Keyboard support for languages is inconsistent in the world. Thus we saw many instances of transliteration to a Roman alphabet, and in most of these cases, to ASCII characters. For instance, we saw “configuracion” rather than the proper Spanish “configuración” on many Mexican drives (both different from the English equivalent “configuration”). Thus transliterated dictionaries were needed. Although commercial transliteration systems exist (e.g. the Basis Rosette Language Platform), it is straightforward to create a transliteration table for European languages and map dictionaries with it. 18 languages of our 35 were chosen for transliteration. Appropriate languages are those with unambiguous mappings, like Spanish for which transliteration was especially useful. Arabic did not work well because some characters have multiple possible equivalents, and Chinese transliteration was too complex to implement.

3. Inference of the language of a directory

To identify the language of a directory, seven clues were evaluated, none sufficiently reliable individually. This was because path names are so short and because abbreviations, misspellings, nonstandard compound words, and specialized software code names are common. Our approach was to create an ensemble language identification technique specialized for pathnames. The seven clues were: the languages identified by the LA-Strings software, the number of matches to dictionary word lists for each of the 53 languages, the distribution of character types, the distribution of raw characters, the country of origin of the drive, the use of language-identifying keywords in the file path, and the inferred language possibilities for the directory above in the file hierarchy.

3.1. Using LA-Strings

We used a version of LA-Strings from September 2012 that claimed to identify 1032 languages and 3306 language/encoding pairs. LA-Strings tries to guess the language using lexical features such as character bigrams. As mentioned, we found it making many identifications of obscure languages because of insufficient data; we improved its performance by restricting it to the 100 most popular languages. Even then, it guessed many languages inconsistent with the origins of our corpus. For example, song titles on Indian drives that it was quite certain were the African language Hausa were confirmed to be transliterated Hindi.

LA-Strings returns language possibilities in decreasing order, and returns a percentage for the most-likely possibility which we interpreted as a likelihood. Since Zipf’s Law, f(k) = C/k, tends to be a good default model for frequency distributions sorted in decreasing order, we assumed the second language was half as likely as the first language, the third language was one third as likely, and so on. Five language possibilities seemed to suffice for nearly all cases. LA-Strings also failed to return output for some strings like "faxcn" and "ETUP", and returned only a percentage with no language for others like "162122"; we interpreted these as untranslatable text, our special language "un".

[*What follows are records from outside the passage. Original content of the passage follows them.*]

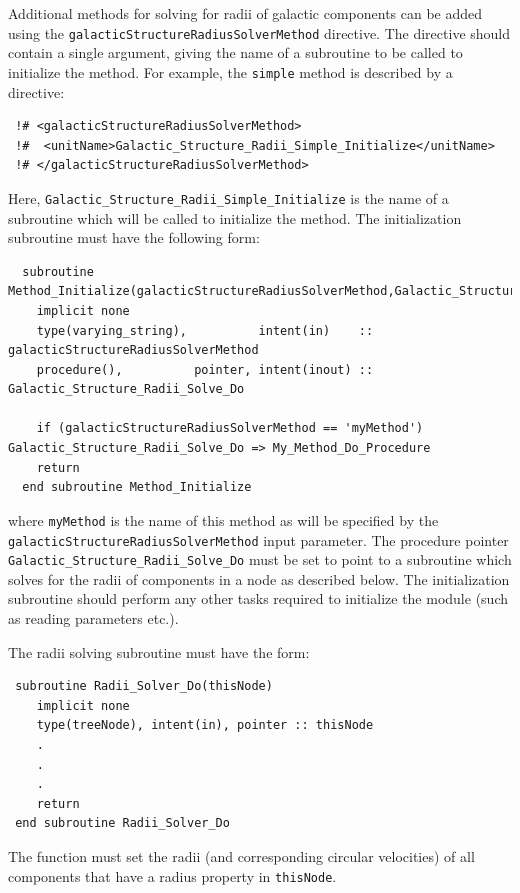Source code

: Additional methods for solving for radii of galactic components can be added using the {\tt galacticStructureRadiusSolverMethod} directive. The directive should contain a single argument, giving the name of a subroutine to be called to initialize the method. For example, the {\tt simple} method is described by a directive:
\begin{verbatim}
 !# <galacticStructureRadiusSolverMethod>
 !#  <unitName>Galactic_Structure_Radii_Simple_Initialize</unitName>
 !# </galacticStructureRadiusSolverMethod>
\end{verbatim}
Here, {\tt Galactic\_Structure\_Radii\_Simple\_Initialize} is the name of a subroutine which will be called to initialize the method. The initialization subroutine must have the following form:
\begin{verbatim}
  subroutine Method_Initialize(galacticStructureRadiusSolverMethod,Galactic_Structure_Radii_Solve_Do)
    implicit none
    type(varying_string),          intent(in)    :: galacticStructureRadiusSolverMethod
    procedure(),          pointer, intent(inout) :: Galactic_Structure_Radii_Solve_Do
    
    if (galacticStructureRadiusSolverMethod == 'myMethod') Galactic_Structure_Radii_Solve_Do => My_Method_Do_Procedure
    return
  end subroutine Method_Initialize
\end{verbatim}
where {\tt myMethod} is the name of this method as will be specified by the {\tt galacticStructureRadiusSolverMethod} input parameter. The procedure pointer {\tt Galactic\_Structure\_Radii\_Solve\_Do} must be set to point to a subroutine which solves for the radii of components in a node as described below. The initialization subroutine should perform any other tasks required to initialize the module (such as reading parameters etc.).

The radii solving subroutine must have the form:
\begin{verbatim}
 subroutine Radii_Solver_Do(thisNode)
    implicit none
    type(treeNode), intent(in), pointer :: thisNode
    .
    .
    .
    return
 end subroutine Radii_Solver_Do
\end{verbatim}
The function must set the radii (and corresponding circular velocities) of all components that have a radius property in {\tt thisNode}.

LA-Strings language names are not always consistent with the ISO-639 standard, so we had to figure mappings onto the two-letter codes of the standard. LA-Strings distinguishes several dialects, most notably for Chinese and Spanish. When Systran had only one translator for these dialects, we mapped them onto a single language name.

3.2. Using dictionary information

Another clue to the language of a directory is the appearance of its words in dictionaries. Our current dictionaries cover 1,105,778 distinct words. The English word list has 310,051 entries, using lists from our previous research plus sources at wordlist.sourceforge.net including the 1991 “Public Brand Software” list of 109,582 words. It excludes foreign-language words like “trattoria” from the English word list when the word is not primarily English. However, it does include many proper nouns such as person names, geographical names, names of businesses, names of commercial products (like “winzip” and “imac”), as well as specialized computer terms if they originated from English-speaking countries. It also includes a wide range of abbreviations and acronyms that occurred frequently in our corpus; these had to be manually confirmed. It does not include misspellings unless they have become conventional. For borderline cases of place names of foreign origin used conventionally in English, the criterion was whether an English speaker would use it more than a foreign-language speaker; so “rome” was included in the English word list but not “roma” and “bahia” (which means “bay” in Portuguese although it is also the name of a city). All entries are stored in lower case because capitalization is inconsistent in cyberspace; older systems often have all uppercase, and it is rare to find English proper nouns correctly capitalized.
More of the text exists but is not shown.